Supplied entries:

-*-*-

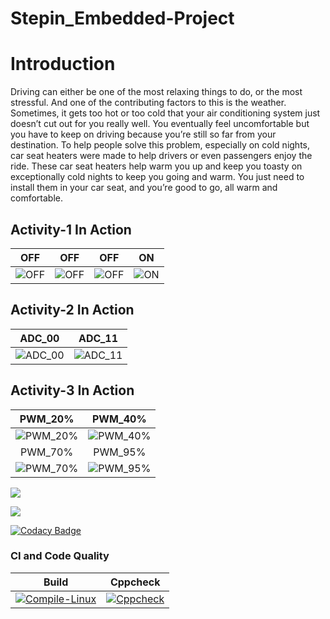 # Stepin_Embedded-Project

# Introduction

Driving can either be one of the most relaxing things to do, or the most stressful. And one of the contributing factors to this is the weather. Sometimes, it gets too hot or too cold that your air conditioning system just doesn’t cut out for you really well. You eventually feel uncomfortable but you have to keep on driving because you’re still so far from your destination. To help people solve this problem, especially on cold nights, car seat heaters were made to help drivers or even passengers enjoy the ride. These car seat heaters help warm you up and keep you toasty on exceptionally cold nights to keep you going and warm. You just need to install them in your car seat, and you’re good to go, all warm and comfortable.

## Activity-1 In Action

|OFF|OFF|OFF|ON|
|:--:|:--:|:--:|:--:|
|![OFF](https://user-images.githubusercontent.com/80662569/116460814-1e747f00-a885-11eb-9361-7d70ba90e82d.PNG) |![OFF](https://user-images.githubusercontent.com/80662569/116460808-1c122500-a885-11eb-8023-4ab0ec876fa6.PNG)|![OFF](https://user-images.githubusercontent.com/80662569/116460810-1ddbe880-a885-11eb-9460-5a43f89de00e.PNG)|![ON](https://user-images.githubusercontent.com/80662569/116460813-1ddbe880-a885-11eb-90f1-d0da5705cd19.PNG)|

## Activity-2 In Action

|ADC_00|ADC_11|
|:--:|:--:|
|![ADC_00](https://user-images.githubusercontent.com/80662569/116461383-d0ac4680-a885-11eb-84b5-dc8d17cff3dc.PNG) |![ADC_11](https://user-images.githubusercontent.com/80662569/116461375-cdb15600-a885-11eb-805c-2dc73d198a3d.PNG)|

## Activity-3 In Action

|PWM_20%|PWM_40%|
|:--:|:--:|
|![PWM_20%](https://user-images.githubusercontent.com/80662569/116461901-72cc2e80-a886-11eb-8525-42061d74f693.PNG) |![PWM_40%](https://user-images.githubusercontent.com/80662569/116461893-7069d480-a886-11eb-859b-1ec11c368164.PNG)|
|PWM_70%|PWM_95%|
|![PWM_70%](https://user-images.githubusercontent.com/80662569/116461897-72339800-a886-11eb-9006-369b7be40d44.PNG)|![PWM_95%](https://user-images.githubusercontent.com/80662569/116461900-72339800-a886-11eb-8eea-43aeae327bea.PNG)|


![](https://www.code-inspector.com/project/28789/score/svg)

![](https://www.code-inspector.com/project/28789/status/svg)

[![Codacy Badge](https://app.codacy.com/project/badge/Grade/765ddd48bc6648e6ada7afceaeafbddc)](https://www.codacy.com/gh/SANIVARAPUHARINATH/Stepin_Embedded-Project/dashboard?utm_source=github.com&amp;utm_medium=referral&amp;utm_content=SANIVARAPUHARINATH/Stepin_Embedded-Project&amp;utm_campaign=Badge_Grade)

### CI and Code Quality

|Build|Cppcheck|
|:--:|:--:|
|[![Compile-Linux](https://github.com/SANIVARAPUHARINATH/Embedded-Project/actions/workflows/Compile.yml/badge.svg)](https://github.com/SANIVARAPUHARINATH/Embedded-Project/actions/workflows/Compile.yml)|[![Cppcheck](https://github.com/SANIVARAPUHARINATH/Embedded-Project/actions/workflows/CodeQulaity.yml/badge.svg)](https://github.com/SANIVARAPUHARINATH/Embedded-Project/actions/workflows/CodeQulaity.yml)|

-*-*-

Among the entries, how many lines hold the word "Activity"? Please answer with only that number.

Result: 3